At Marion’s Fall Town Meeting, voters approved spending $10,000 in the event the Tree Committee needed to spray trees to kill larvae. However, according to Baldwin, the committee decided that wasn’t necessary this year.
The one natural enemy of the caterpillars is the fungus entomophaga maimaiga, one that grows naturally and affects the gut of the caterpillars, thus acting like a natural insecticide to control gypsy moth outbreaks.
“We asked for money to monitor the eggs, and it wasn’t as bad as last year,” she said. “But the problem is we haven’t had any rain, so the fungus can’t grow. It could be bad next year.”

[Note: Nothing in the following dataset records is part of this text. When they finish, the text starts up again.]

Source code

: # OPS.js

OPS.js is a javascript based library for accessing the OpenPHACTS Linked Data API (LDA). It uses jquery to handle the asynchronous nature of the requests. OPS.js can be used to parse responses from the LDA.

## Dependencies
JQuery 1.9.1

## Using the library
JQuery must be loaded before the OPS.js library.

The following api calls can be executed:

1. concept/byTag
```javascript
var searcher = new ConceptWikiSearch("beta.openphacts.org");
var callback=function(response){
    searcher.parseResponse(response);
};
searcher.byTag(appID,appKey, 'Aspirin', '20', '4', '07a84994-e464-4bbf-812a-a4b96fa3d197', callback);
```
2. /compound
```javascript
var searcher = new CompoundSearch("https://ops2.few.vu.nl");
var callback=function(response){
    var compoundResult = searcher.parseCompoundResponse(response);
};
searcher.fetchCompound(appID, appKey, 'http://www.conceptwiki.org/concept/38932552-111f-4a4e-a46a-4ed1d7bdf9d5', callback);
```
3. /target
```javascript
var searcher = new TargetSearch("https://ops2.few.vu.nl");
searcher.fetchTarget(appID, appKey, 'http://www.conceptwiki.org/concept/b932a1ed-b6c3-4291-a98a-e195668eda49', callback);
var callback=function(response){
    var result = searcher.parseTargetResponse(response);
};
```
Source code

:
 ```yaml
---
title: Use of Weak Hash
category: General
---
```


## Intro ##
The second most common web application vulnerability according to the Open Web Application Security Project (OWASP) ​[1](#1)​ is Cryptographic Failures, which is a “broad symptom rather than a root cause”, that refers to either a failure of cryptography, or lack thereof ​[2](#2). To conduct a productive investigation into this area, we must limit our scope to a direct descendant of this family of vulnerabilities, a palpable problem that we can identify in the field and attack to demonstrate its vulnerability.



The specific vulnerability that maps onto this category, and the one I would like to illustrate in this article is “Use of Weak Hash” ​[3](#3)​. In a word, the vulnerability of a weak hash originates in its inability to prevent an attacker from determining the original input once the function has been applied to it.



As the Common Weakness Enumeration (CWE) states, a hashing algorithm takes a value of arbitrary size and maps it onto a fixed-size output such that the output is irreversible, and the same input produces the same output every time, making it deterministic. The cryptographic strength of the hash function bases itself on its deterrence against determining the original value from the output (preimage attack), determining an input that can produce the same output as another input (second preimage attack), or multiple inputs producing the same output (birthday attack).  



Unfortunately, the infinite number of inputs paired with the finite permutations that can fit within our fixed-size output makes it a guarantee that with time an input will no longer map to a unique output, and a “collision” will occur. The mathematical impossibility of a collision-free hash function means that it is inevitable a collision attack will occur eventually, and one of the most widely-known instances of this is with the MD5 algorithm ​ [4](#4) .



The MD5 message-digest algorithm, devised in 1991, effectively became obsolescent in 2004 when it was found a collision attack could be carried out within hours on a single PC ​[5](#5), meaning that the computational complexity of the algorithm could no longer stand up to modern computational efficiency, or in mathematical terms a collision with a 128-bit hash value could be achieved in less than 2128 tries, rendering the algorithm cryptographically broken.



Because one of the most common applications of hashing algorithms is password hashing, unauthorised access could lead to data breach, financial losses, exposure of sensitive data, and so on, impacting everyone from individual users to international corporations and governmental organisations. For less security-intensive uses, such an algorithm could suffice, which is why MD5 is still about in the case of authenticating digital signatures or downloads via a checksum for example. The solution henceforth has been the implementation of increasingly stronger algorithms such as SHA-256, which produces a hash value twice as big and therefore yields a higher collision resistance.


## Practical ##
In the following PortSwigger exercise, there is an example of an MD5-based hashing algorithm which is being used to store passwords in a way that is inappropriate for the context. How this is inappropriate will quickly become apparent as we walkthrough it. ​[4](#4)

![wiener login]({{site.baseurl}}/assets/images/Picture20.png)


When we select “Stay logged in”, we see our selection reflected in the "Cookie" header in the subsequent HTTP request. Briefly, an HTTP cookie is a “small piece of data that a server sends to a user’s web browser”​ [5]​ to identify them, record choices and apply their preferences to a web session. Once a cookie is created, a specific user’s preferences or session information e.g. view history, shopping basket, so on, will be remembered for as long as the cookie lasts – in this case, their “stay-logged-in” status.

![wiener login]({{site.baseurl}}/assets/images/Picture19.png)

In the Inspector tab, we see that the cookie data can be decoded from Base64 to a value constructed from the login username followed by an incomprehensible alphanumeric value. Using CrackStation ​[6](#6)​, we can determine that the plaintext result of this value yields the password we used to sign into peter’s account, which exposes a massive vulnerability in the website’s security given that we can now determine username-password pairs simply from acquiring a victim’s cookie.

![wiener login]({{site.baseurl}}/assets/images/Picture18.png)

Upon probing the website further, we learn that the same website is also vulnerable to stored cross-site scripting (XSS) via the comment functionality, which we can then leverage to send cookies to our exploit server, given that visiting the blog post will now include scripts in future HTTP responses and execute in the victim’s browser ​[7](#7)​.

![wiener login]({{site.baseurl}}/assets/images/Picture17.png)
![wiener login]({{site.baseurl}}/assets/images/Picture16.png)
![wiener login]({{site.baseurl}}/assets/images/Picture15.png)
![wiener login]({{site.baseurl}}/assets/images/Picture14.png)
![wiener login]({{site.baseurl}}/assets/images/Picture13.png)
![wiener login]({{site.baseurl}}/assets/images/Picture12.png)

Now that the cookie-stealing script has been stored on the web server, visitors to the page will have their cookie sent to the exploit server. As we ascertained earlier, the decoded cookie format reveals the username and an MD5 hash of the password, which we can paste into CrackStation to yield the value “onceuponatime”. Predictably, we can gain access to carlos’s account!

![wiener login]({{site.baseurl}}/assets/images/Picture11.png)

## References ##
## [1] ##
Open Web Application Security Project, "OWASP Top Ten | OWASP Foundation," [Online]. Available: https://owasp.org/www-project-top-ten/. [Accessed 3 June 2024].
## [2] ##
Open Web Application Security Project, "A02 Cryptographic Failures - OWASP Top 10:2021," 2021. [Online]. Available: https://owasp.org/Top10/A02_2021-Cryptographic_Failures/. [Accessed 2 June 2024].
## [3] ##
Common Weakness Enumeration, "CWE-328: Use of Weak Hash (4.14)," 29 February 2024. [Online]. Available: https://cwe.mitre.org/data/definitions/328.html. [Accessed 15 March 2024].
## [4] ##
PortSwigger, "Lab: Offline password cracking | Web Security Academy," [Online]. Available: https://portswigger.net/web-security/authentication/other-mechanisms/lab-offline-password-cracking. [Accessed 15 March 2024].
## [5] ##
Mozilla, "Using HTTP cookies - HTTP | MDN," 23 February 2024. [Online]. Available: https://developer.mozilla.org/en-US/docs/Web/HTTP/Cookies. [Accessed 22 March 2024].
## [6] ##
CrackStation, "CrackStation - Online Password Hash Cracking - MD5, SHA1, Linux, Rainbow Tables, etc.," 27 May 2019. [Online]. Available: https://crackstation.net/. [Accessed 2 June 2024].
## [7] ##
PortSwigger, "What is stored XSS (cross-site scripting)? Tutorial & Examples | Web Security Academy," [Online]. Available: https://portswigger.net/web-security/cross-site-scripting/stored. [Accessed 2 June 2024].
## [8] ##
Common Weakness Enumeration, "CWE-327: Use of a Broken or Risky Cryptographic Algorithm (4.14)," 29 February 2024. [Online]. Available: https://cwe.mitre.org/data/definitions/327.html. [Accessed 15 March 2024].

According to Hering, the moth outbreaks in the 80s were horrible, but got better as the fungus started to affect them.
“Now, for whatever reason, it has gotten bad again,” she said.
At this point in the season, it’s too late to control the outbreak. Once the caterpillars turn into moths, they stop eating and concentrate on laying eggs, which will hatch in the spring.
“We can’t do anything until next spring when they hatch,” Baldwin said. “You have to exactly monitor the time of it.”
Baldwin anticipates that the committee will again ask for money in case it needs to spray the trees to combat the moths come spring.
There are several options for homeowners to protect their shade trees from gypsy moths.
Elkinton recommends hiring a professional to apply pesticides to trees in early May just before eggs begin to hatch. It can be pricey, however.
“It’s expensive, but so is cutting down a dead tree,” Elkinton said.
Experts recommend inspecting trees for signs of gypsy moth egg masses during the fall and winter and removing them.
Officials in Rochester could not be reached in time for printing.